Two-sample test: What to do if normality fails

If normality fails (for one or both of the groups), what do we do then?
Again, can compare medians: use the thought process of the sign test, which does not depend on normality and is not damaged by outliers.
A suitable test called Mood’s median test.
Before we get to that, a diversion.

The chi-squared test for independence

Suppose we want to know whether people are in favour of having daylight savings time all year round. We ask 20 males and 20 females whether they each agree with having DST all year round (“yes”) or not (“no”). Some randomly chosen data:

my_url <- "http://ritsokiguess.site/datafiles/dst.txt"
dst <- read_delim(my_url," ")
dst %>% slice_sample(n = 10)

… continued

Count up individuals in each category combination, and arrange in contingency table:

tab <- with(dst, table(gender, agree))
tab

        agree
gender   no yes
  female 11   9
  male    3  17

Most of the males say “yes”, but the females are about evenly split.
Looks like males more likely to say “yes”, ie. an association between gender and agreement.
Test an \(H_0\) of “no association” (“independence”) vs. alternative that there is really some association.
Done with chisq.test.

…And finally

chisq.test(tab, correct=FALSE)


    Pearson's Chi-squared test

data:  tab
X-squared = 7.033, df = 1, p-value = 0.008002

Reject null hypothesis of no association (P-value 0.008)
therefore there is a difference in rates of agreement between (all) males and females (or that gender and agreement are associated).
This calculation gives same answers as you would get by hand. (Omitting correct = FALSE uses “Yates correction”.

Mood’s median test

Earlier: compare medians of two groups.
Sign test: count number of values above and below something (there, hypothesized median).
Mood’s median test:
- Find “grand median” of all the data, regardless of group
- Count data values in each group above/below grand median.
- Make contingency table of group vs. above/below.
- Test for association.
If group medians equal, each group should have about half its observations above/below grand median. If not, one group will be mostly above grand median and other below.

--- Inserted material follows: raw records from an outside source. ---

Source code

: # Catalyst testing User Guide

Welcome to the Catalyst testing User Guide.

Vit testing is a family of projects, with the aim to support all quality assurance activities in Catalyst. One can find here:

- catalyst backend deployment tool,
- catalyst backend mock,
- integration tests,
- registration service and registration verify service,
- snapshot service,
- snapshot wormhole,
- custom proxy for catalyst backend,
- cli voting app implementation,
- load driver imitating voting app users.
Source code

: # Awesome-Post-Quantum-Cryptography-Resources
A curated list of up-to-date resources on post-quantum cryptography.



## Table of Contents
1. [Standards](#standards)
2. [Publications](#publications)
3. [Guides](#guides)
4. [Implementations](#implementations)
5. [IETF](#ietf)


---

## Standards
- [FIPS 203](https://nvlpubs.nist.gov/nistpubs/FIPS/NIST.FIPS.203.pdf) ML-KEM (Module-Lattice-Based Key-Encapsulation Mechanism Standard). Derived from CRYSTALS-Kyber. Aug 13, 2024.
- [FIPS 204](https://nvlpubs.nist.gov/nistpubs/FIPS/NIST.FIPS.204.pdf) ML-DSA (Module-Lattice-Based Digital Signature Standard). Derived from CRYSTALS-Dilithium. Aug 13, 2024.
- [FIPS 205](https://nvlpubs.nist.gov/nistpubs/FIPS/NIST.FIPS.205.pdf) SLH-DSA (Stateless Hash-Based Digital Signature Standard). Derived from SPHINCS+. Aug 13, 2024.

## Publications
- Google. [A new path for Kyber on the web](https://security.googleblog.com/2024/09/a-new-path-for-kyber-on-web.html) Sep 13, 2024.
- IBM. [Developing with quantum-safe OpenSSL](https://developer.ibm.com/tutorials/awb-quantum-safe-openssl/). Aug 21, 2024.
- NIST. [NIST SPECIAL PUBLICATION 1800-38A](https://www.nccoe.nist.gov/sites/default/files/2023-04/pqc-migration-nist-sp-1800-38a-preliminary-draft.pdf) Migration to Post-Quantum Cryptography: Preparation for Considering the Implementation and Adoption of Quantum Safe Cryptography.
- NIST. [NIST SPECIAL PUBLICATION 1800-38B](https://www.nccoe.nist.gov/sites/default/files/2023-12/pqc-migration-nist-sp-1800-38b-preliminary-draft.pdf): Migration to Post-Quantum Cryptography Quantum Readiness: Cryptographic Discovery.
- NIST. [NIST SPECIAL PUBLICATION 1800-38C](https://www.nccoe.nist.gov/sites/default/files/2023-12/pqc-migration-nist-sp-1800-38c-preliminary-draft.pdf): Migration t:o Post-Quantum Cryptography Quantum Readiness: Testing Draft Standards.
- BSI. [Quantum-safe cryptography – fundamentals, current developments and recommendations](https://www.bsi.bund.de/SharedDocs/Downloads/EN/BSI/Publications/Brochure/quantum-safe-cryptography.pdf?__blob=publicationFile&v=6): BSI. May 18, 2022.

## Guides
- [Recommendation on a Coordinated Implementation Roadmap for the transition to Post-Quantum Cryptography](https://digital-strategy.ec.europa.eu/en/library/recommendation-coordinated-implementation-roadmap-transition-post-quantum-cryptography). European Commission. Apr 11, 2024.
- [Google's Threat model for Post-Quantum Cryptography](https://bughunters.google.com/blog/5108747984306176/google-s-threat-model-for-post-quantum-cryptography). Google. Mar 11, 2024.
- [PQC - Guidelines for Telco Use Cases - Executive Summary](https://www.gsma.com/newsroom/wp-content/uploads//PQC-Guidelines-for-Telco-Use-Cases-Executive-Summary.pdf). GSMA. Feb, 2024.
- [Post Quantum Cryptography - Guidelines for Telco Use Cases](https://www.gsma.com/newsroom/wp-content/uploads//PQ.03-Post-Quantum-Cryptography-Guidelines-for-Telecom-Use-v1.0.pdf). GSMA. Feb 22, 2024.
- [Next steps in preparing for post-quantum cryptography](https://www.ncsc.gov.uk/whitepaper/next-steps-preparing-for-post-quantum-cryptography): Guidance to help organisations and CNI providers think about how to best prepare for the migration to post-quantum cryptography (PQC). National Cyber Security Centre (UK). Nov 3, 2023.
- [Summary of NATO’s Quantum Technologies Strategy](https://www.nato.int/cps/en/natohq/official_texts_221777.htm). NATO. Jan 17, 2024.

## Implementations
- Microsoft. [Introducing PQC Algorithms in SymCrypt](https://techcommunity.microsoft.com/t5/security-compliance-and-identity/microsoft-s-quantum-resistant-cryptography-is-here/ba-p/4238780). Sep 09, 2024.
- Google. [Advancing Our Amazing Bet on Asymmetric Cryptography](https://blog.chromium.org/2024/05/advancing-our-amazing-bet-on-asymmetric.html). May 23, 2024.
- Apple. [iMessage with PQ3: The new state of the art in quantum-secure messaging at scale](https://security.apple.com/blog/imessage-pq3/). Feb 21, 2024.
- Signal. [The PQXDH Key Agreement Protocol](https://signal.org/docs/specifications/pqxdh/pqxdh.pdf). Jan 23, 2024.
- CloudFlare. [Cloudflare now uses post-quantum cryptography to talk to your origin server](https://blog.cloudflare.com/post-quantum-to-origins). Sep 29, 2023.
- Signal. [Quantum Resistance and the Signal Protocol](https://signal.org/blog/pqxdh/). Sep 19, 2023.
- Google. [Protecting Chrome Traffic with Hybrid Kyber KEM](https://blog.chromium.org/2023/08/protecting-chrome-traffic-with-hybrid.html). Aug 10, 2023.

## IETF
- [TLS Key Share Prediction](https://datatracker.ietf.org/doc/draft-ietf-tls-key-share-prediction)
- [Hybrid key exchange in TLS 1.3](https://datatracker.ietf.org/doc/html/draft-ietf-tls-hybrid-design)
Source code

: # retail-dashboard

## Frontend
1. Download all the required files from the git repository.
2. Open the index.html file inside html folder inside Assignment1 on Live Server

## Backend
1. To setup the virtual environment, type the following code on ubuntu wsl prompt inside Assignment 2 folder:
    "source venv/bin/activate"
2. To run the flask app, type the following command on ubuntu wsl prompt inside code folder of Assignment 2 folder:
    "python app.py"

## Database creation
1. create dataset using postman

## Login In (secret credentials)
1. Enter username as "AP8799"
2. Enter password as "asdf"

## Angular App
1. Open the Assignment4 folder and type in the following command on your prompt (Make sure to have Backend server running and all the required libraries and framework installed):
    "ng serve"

Mood’s median test for reading data

Find overall median score:

kids %>% summarize(med=median(score)) %>% pull(med) -> m
m

[1] 47

Make table of above/below vs. group:

tab <- with(kids, table(group, score > m))
tab

     
group FALSE TRUE
    c    15    8
    t     7   14

Treatment group scores mostly above median, control group scores mostly below, as expected.

The test

Do chi-squared test:

chisq.test(tab, correct=F)


    Pearson's Chi-squared test

data:  tab
X-squared = 4.4638, df = 1, p-value = 0.03462

This test actually two-sided (tests for any association).
Here want to test that new reading method better (one-sided).
Most of treatment children above overall median, so do 1-sided test by halving P-value to get 0.017.
This way too, children do better at learning to read using the new method.

Or by smmr

median_test does the whole thing:

median_test(kids,score,group)

$grand_median
[1] 47

$table
     above
group above below
    c     8    15
    t    14     7

$test
       what      value
1 statistic 4.46376812
2        df 1.00000000
3   P-value 0.03462105

P-value again two-sided.

Comments

P-value 0.013 for (1-sided) t-test, 0.017 for (1-sided) Mood median test.
Like the sign test, Mood’s median test doesn’t use the data very efficiently (only, is each value above or below grand median).
Thus, if we can justify doing t-test, we should do it. This is the case here.
The t-test will usually give smaller P-value because it uses the data more efficiently.
The time to use Mood’s median test is if we are definitely unhappy with the normality assumption (and thus the t-test P-value is not to be trusted).